**Task to complete**: Leave out every line before the one that contains "Are you requesting". Please restate that line and the rest of the data word for word, through the end.
##########
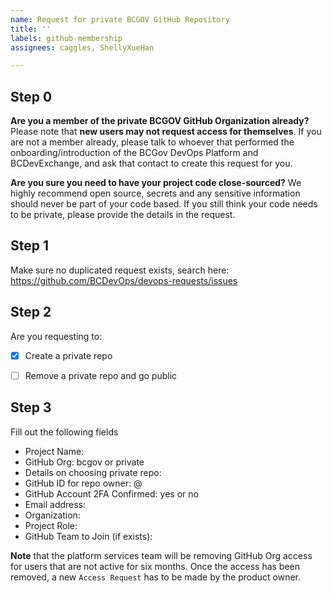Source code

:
 ```yaml
---
name: Request for private BCGOV GitHub Repository
title: ''
labels: github-membership
assignees: caggles, ShellyXueHan

---
```


## Step 0

**Are you a member of the private BCGOV GitHub Organization already?**
Please note that **new users may not request access for themselves**. If you are not a member already, please talk to whoever that performed the onboarding/introduction of the BCGov DevOps Platform and BCDevExchange, and ask that contact to create this request for you.

**Are you sure you need to have your project code close-sourced?**
We highly recommend open source, secrets and any sensitive information should never be part of your code based. If you still think your code needs to be private, please provide the details in the request.


## Step 1
Make sure no duplicated request exists, search here:
https://github.com/BCDevOps/devops-requests/issues


## Step 2
Are you requesting to:
- [x] Create a private repo
- [ ] Remove a private repo and go public


## Step 3
Fill out the following fields

* Project Name: 
* GitHub Org: bcgov or private
* Details on choosing private repo: 
* GitHub ID for repo owner: @
* GitHub Account 2FA Confirmed: yes or no
* Email address: 
* Organization: 
* Project Role: 
* GitHub Team to Join (if exists): 


**Note** that the platform services team will be removing GitHub Org access for users that are not active for six months. Once the access has been removed, a new `Access Request` has to be made by the product owner.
##########
**Solution**:
Are you requesting to:
- [x] Create a private repo
- [ ] Remove a private repo and go public


## Step 3
Fill out the following fields

* Project Name: 
* GitHub Org: bcgov or private
* Details on choosing private repo: 
* GitHub ID for repo owner: @
* GitHub Account 2FA Confirmed: yes or no
* Email address: 
* Organization: 
* Project Role: 
* GitHub Team to Join (if exists): 


**Note** that the platform services team will be removing GitHub Org access for users that are not active for six months. Once the access has been removed, a new `Access Request` has to be made by the product owner.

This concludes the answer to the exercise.